** Task brief **
Nothing in the records should change; write them all out exactly.

** Exercise data **
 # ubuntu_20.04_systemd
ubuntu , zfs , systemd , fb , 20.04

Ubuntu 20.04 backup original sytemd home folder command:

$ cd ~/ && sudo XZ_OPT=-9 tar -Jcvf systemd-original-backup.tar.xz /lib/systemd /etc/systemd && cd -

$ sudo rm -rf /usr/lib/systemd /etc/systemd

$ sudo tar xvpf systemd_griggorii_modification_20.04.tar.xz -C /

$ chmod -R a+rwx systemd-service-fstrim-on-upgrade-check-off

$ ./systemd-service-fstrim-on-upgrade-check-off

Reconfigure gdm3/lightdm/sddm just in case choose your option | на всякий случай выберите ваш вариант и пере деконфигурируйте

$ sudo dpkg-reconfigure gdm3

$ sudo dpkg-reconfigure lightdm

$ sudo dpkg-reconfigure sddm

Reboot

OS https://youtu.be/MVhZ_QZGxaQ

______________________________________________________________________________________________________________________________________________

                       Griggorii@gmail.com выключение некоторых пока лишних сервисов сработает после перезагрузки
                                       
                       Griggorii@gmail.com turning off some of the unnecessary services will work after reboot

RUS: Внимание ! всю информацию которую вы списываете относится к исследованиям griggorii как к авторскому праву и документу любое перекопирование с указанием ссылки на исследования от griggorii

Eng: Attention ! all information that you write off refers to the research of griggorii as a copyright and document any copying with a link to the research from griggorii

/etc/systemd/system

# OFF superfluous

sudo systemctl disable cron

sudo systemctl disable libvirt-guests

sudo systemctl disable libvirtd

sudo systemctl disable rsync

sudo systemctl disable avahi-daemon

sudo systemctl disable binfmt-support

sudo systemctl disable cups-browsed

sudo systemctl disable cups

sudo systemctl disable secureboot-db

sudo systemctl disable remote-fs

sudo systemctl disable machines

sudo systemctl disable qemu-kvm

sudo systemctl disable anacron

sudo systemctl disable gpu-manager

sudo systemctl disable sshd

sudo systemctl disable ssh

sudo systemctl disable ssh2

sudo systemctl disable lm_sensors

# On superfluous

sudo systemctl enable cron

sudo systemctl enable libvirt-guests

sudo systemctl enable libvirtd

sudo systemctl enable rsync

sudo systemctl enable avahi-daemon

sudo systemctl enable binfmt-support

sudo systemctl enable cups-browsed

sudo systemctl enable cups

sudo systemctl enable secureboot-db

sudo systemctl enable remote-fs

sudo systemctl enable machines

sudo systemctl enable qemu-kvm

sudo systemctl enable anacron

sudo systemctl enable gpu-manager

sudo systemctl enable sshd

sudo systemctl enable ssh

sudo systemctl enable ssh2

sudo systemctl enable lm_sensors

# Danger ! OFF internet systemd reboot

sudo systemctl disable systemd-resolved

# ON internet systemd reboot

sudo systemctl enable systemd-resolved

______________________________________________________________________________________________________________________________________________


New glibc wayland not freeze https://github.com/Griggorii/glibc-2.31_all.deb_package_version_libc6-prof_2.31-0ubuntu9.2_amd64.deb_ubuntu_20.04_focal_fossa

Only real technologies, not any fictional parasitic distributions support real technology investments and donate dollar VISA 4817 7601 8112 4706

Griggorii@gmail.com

** Answer for the task **
 # ubuntu_20.04_systemd
ubuntu , zfs , systemd , fb , 20.04

Ubuntu 20.04 backup original sytemd home folder command:

$ cd ~/ && sudo XZ_OPT=-9 tar -Jcvf systemd-original-backup.tar.xz /lib/systemd /etc/systemd && cd -

$ sudo rm -rf /usr/lib/systemd /etc/systemd

$ sudo tar xvpf systemd_griggorii_modification_20.04.tar.xz -C /

$ chmod -R a+rwx systemd-service-fstrim-on-upgrade-check-off

$ ./systemd-service-fstrim-on-upgrade-check-off

Reconfigure gdm3/lightdm/sddm just in case choose your option | на всякий случай выберите ваш вариант и пере деконфигурируйте

$ sudo dpkg-reconfigure gdm3

$ sudo dpkg-reconfigure lightdm

$ sudo dpkg-reconfigure sddm

Reboot

OS https://youtu.be/MVhZ_QZGxaQ

______________________________________________________________________________________________________________________________________________

                       Griggorii@gmail.com выключение некоторых пока лишних сервисов сработает после перезагрузки
                                       
                       Griggorii@gmail.com turning off some of the unnecessary services will work after reboot

RUS: Внимание ! всю информацию которую вы списываете относится к исследованиям griggorii как к авторскому праву и документу любое перекопирование с указанием ссылки на исследования от griggorii

Eng: Attention ! all information that you write off refers to the research of griggorii as a copyright and document any copying with a link to the research from griggorii

/etc/systemd/system

# OFF superfluous

sudo systemctl disable cron

sudo systemctl disable libvirt-guests

sudo systemctl disable libvirtd

sudo systemctl disable rsync

sudo systemctl disable avahi-daemon

sudo systemctl disable binfmt-support

sudo systemctl disable cups-browsed

sudo systemctl disable cups

sudo systemctl disable secureboot-db

sudo systemctl disable remote-fs

sudo systemctl disable machines

sudo systemctl disable qemu-kvm

sudo systemctl disable anacron

sudo systemctl disable gpu-manager

sudo systemctl disable sshd

sudo systemctl disable ssh

sudo systemctl disable ssh2

sudo systemctl disable lm_sensors

# On superfluous

sudo systemctl enable cron

sudo systemctl enable libvirt-guests

sudo systemctl enable libvirtd

sudo systemctl enable rsync

sudo systemctl enable avahi-daemon

sudo systemctl enable binfmt-support

sudo systemctl enable cups-browsed

sudo systemctl enable cups

sudo systemctl enable secureboot-db

sudo systemctl enable remote-fs

sudo systemctl enable machines

sudo systemctl enable qemu-kvm

sudo systemctl enable anacron

sudo systemctl enable gpu-manager

sudo systemctl enable sshd

sudo systemctl enable ssh

sudo systemctl enable ssh2

sudo systemctl enable lm_sensors

# Danger ! OFF internet systemd reboot

sudo systemctl disable systemd-resolved

# ON internet systemd reboot

sudo systemctl enable systemd-resolved

______________________________________________________________________________________________________________________________________________


New glibc wayland not freeze https://github.com/Griggorii/glibc-2.31_all.deb_package_version_libc6-prof_2.31-0ubuntu9.2_amd64.deb_ubuntu_20.04_focal_fossa

Only real technologies, not any fictional parasitic distributions support real technology investments and donate dollar VISA 4817 7601 8112 4706

Griggorii@gmail.com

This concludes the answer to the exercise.